Top of DATA TO USE

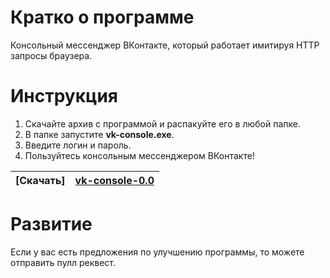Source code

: # Кратко о программе
Консольный мессенджер ВКонтакте, который работает имитируя HTTP запросы браузера.
# Инструкция
1. Скачайте архив с программой и распакуйте его в любой папке.
2. В папке запустите **vk-console.exe**.
3. Введите логин и пароль.
4. Пользуйтесь консольным мессенджером ВКонтакте!

| [Скачать]  | [vk-console-0.0](https://github.com/nayutalienx/vk-console-not-api/releases/download/0.0/vk-console-0.0.zip) |
| ------------- | ------------- |


# Развитие
Если у вас есть предложения по улучшению программы, то можете отправить пулл реквест.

Bottom of DATA TO USE

TASK GOAL: Locate all lines in the listing above with the word "console" and copy them.

WRITTEN SOLUTION:
2. В папке запустите **vk-console.exe**.
| [Скачать]  | [vk-console-0.0](https://github.com/nayutalienx/vk-console-not-api/releases/download/0.0/vk-console-0.0.zip) |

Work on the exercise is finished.